CREATE TABLE iceberg.pda_sparkdata.callduration_spark_ice (
`orgid` STRING,
`time_stamp` STRING,
`userid` STRING,
`legduration` INT,
`call_id` STRING,
`locus` STRING,
`start_time` STRING,
`uatype` STRING,
`devicetype` STRING,
`uaversion` STRING,
`crid` STRING,
`source` STRING,
`has_audio` BOOLEAN,
`has_video` BOOLEAN,
`dataid` STRING,
`relation_name` STRING,
`pdate` STRING)
USING iceberg
PARTITIONED BY (pdate, bucket(16, orgid))
LOCATION 'hdfs://nameservice1/user/hive/warehouse/pda_sparkdata.db/callduration_spark_ice'
TBLPROPERTIES(
'commit.retry.min-wait-ms' = '1000',
'commit.retry.num-retries' = '25',
'current-snapshot-id' = '6047467073886370293',
'custom-table-version' = '2',
'format' = 'iceberg/parquet',
'history.expire.max-snapshot-age-ms' = '259200000',
'self-optimizing.enabled' = 'true',
'self-optimizing.group' = 'DLS-AMSFlink',
'write.metadata.delete-after-commit.enabled' = 'true',
'write.metadata.metrics.default' = 'full',
'write.parquet.compression-codec' = 'zstd')
Affects Versions
master
What engines are you seeing the problem on?
Optimizer
How to reproduce
No response
Relevant log output
2023-11-15 10:39:25,991 INFO [main] [org.apache.hadoop.io.compress.CodecPool] [] - Got brand-new decompressor [.gz]
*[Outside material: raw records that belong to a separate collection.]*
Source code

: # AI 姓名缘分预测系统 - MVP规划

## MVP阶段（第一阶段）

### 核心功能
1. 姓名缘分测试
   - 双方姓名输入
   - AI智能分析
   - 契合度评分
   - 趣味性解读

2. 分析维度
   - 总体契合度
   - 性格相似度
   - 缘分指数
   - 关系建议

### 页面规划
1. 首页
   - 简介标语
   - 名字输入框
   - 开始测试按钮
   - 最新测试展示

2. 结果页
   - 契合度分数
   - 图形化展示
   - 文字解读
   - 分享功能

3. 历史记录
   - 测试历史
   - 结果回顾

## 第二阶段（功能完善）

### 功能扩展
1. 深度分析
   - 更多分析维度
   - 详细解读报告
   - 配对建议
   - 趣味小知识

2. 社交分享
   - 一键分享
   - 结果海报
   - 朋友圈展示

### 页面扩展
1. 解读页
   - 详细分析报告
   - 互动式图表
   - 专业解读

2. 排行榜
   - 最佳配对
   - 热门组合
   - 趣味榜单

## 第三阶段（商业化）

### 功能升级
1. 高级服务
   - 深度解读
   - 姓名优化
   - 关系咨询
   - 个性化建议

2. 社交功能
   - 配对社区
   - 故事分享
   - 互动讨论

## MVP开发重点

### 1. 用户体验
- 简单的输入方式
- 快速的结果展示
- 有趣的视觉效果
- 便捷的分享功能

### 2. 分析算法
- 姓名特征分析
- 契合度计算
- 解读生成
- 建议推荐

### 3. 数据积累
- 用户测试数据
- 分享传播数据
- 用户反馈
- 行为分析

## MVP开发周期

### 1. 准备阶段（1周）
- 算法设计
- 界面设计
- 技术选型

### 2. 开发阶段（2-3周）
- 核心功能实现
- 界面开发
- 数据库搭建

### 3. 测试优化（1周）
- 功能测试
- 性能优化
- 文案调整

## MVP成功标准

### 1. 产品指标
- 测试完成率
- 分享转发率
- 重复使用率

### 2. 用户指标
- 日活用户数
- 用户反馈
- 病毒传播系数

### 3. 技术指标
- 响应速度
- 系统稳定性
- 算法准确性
Exception in thread "main" java.lang.ClassCastException: java.lang.Integer cannot be cast to java.lang.CharSequence
at org.apache.iceberg.parquet.ParquetValueWriters$StringWriter.write(ParquetValueWriters.java:324)
at org.apache.iceberg.parquet.ParquetValueWriters$OptionWriter.write(ParquetValueWriters.java:356)
at org.apache.iceberg.parquet.ParquetValueWriters$StructWriter.write(ParquetValueWriters.java:589)
at org.apache.iceberg.parquet.ParquetWriter.add(ParquetWriter.java:138)
at org.apache.iceberg.io.DataWriter.write(DataWriter.java:71)
at org.apache.iceberg.io.RollingFileWriter.write(RollingFileWriter.java:90)
at org.apache.iceberg.io.RollingDataWriter.write(RollingDataWriter.java:32)
at com.netease.arctic.optimizing.AbstractRewriteFilesExecutor.rewriterDataFiles(AbstractRewriteFilesExecutor.java:150)
at com.netease.arctic.table.TableMetaStore.call(TableMetaStore.java:234)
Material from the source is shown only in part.